The world is, more often than not, a war zone, a very tragic thing considering the miraculous nature and boundless natural beauty of the besieged place where we spend our fleeting lives. Think too much about its potential to be a peaceful place where neighbor does not lift up sword against neighbor and your heart will break.
Right now, worldwide, a violent war is raging over who will own everything – a few people with the power to impose their will on those with less power, even if it comes at the price of destroying the habitat all living creatures depend on to survive — or the rest of us. The powerful will spend unimaginable sums of their vast fortunes to ensure that their will becomes permanent, inviolable law.
They will hire huge armies, capable of exerting whatever terrifying force is necessary to silence dissent and all alternatives for the present and future. They will divide us all and make many angry enough to kill, and make sure they have easy, legal access to the firepower to spray death as easily and terrifyingly as humanly possible.
They will destroy all records of the past, rewrite history by rewriting the laws to prevent the dissemination of history they find repugnant. They will obliterate all avenues to compromise that could help create a more perfect, more just, more sustainable world. They want total war because they see the world as a war zone and they have the means to win a total war. Most of us don’t.
Antisemites call this small group of willful, powerful people with immense wealth, hellbent on destroying morality, controlling governments and imposing their hateful will on the rest of humanity The Jews. Racists, who can’t give the race they hate credit for being intelligent enough to have thoughts of their own, attribute their feeling of lost power to the Jews, who are replacing them as the power bloc in democracy with brown robots programmed to do the infernal work of the Jew, so they can impose their sick vision on the rest of the good, God-fearing people, the rest of the people like them.
You don’t have to be an antisemite to reduce the war-torn world to this kind of paranoid cartoon. Just think of the unknown aged billionaire who legally left Leonard Leo, architect of the 6-3 extremist Federalist Society Supreme Court majority, a war chest of $1,600,000,000 to strategically spend doing whatever is necessary to finish creating the world this small, powerful minority hopes to see in perpetuity.

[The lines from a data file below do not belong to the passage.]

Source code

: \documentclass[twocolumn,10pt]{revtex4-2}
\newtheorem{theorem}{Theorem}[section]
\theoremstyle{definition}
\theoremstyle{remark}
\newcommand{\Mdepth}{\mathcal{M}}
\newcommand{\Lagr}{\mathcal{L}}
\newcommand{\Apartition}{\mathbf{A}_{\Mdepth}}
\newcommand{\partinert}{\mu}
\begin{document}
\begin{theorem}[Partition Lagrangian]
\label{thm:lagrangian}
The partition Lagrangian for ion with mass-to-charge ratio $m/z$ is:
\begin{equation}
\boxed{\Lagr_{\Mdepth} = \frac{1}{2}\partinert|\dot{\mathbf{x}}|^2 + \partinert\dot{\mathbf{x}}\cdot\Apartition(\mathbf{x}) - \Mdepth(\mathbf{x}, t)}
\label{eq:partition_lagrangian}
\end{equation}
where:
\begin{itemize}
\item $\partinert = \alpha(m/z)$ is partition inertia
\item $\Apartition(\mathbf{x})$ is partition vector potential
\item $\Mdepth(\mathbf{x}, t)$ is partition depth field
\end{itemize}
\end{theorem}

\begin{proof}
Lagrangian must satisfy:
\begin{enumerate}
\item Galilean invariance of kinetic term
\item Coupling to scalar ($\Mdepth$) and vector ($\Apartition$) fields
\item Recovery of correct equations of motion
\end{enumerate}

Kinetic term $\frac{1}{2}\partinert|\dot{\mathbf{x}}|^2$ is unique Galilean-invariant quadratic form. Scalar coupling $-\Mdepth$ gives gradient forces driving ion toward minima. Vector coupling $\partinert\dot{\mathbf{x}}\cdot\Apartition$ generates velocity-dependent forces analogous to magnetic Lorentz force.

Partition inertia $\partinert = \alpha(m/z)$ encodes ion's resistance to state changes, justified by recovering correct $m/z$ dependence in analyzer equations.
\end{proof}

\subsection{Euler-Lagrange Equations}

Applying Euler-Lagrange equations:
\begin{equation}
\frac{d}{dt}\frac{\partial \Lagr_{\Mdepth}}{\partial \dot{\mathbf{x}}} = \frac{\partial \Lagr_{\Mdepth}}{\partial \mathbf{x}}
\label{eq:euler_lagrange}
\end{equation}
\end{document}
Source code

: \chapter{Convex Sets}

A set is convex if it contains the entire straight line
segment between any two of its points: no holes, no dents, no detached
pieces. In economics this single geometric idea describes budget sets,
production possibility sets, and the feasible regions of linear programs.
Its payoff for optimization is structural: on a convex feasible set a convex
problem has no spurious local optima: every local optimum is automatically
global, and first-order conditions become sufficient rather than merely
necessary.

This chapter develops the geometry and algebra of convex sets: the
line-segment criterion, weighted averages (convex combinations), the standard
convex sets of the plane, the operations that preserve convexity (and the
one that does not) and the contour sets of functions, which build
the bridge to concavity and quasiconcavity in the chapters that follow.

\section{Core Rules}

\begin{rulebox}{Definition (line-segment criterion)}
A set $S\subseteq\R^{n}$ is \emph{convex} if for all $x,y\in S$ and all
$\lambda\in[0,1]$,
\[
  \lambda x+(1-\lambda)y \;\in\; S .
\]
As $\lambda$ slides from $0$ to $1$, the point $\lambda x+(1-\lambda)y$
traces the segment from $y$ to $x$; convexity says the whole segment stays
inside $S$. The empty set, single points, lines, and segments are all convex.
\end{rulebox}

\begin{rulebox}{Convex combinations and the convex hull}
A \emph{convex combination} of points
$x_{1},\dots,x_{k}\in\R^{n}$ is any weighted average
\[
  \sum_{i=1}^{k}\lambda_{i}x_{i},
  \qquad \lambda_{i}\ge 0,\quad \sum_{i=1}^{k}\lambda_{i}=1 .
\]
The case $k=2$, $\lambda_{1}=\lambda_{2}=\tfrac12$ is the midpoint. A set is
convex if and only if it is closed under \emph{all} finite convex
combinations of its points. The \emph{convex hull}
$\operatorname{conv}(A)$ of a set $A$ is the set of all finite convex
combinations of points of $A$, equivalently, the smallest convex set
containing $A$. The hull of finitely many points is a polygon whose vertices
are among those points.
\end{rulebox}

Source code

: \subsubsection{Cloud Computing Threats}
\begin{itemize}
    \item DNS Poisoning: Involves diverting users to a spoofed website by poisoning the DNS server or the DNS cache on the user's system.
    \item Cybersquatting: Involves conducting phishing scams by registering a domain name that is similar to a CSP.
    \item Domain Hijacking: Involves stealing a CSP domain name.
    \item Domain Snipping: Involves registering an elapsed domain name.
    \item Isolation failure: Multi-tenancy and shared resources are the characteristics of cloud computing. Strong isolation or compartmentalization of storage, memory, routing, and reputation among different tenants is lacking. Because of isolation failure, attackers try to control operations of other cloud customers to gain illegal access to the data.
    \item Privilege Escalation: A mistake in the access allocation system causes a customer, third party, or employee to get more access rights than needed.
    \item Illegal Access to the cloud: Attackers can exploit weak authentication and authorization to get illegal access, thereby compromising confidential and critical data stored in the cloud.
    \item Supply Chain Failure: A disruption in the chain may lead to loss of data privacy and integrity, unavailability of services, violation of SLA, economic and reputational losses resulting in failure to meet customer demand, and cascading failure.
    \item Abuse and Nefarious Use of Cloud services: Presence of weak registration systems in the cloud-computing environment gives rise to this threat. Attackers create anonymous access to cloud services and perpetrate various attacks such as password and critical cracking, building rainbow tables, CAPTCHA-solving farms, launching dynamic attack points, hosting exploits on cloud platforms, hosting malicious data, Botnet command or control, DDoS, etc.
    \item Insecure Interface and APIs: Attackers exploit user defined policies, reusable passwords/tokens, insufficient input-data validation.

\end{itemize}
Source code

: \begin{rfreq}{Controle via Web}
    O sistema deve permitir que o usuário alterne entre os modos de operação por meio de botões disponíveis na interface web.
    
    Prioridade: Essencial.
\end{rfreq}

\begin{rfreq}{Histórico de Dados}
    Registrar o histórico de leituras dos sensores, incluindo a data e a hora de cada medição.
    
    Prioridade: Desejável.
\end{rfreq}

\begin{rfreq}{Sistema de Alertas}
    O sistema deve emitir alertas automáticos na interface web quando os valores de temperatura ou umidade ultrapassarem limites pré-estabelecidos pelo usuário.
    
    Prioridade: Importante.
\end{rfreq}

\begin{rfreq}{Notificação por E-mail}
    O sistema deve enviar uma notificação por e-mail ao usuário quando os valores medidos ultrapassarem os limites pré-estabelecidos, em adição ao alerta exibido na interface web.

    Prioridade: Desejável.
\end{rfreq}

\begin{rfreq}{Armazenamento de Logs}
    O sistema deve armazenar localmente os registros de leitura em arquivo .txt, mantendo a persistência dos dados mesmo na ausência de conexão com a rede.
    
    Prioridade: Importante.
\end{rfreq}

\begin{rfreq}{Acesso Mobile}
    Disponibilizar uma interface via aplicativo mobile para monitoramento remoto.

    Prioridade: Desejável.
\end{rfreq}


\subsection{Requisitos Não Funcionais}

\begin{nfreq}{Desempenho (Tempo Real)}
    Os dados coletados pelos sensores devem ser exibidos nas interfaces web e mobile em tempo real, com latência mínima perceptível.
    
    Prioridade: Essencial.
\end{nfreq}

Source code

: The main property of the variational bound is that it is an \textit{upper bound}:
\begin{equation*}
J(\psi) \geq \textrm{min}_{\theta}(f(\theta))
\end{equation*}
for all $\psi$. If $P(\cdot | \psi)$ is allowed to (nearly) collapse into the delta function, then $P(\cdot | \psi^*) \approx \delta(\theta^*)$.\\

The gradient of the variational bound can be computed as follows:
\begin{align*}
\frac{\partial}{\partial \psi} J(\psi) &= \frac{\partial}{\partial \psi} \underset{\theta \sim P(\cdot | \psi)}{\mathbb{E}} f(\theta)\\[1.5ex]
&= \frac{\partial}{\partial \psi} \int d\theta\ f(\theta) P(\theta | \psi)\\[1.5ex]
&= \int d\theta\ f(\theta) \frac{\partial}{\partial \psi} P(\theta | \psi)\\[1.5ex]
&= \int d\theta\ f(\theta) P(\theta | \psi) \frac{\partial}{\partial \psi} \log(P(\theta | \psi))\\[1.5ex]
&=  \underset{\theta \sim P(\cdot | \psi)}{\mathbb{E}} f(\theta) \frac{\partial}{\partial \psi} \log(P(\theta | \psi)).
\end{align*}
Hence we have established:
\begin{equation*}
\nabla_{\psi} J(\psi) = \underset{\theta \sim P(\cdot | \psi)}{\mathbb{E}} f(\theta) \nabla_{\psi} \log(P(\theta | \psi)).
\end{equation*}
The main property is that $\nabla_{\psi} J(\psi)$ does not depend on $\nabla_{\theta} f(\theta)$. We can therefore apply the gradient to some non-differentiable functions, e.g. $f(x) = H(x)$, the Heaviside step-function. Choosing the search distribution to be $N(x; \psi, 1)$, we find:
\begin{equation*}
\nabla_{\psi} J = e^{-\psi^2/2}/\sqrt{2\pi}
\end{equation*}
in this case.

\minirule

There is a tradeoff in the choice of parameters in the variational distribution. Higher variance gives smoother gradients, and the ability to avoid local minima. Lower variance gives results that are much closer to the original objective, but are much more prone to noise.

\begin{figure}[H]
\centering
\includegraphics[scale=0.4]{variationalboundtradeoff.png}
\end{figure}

We learn the names of most of these creepy reactionary billionaires (and, to be fair, there are some billionaires who bankroll Democrats hence corporate Democrats) only in their old age, after a lifetime of dirty deeds: The Koch Brothers, Sheldon Adelson, reclusive Robert Mercer (patron of Steve Bannon and Kellyanne Conway, Cruz turned Trump patron), secretive Jeff Yass, Ken Langone (Home Depot), Betsey DeVos, Erik Prince, Harlan Crow, who bought his own far right Supreme Court justice, Peter Theil, Elon Musk, among others on the far right with money to burn. There are dozens of these motherfuckers, all cursing George Soros, a Jew, for being the evil radical left puppet master/bankroller of pedophile Democrats.
The Age of Reason, we are reminded, was an aspirational age. Like the Warren Court, that expanded rights and greater justice to all citizens of our democracy, The Enlightenment was an outlier in human history. Most of our bloodstained past is written by ruthless rulers, in the blood of the oppressed. Oppression itself, with its attendant atrocities, is so ubiquitous in human history that we have many words to describe it over the ages, including serfdom, slavery and genocide. So let’s not talk about any of that anymore, shall we?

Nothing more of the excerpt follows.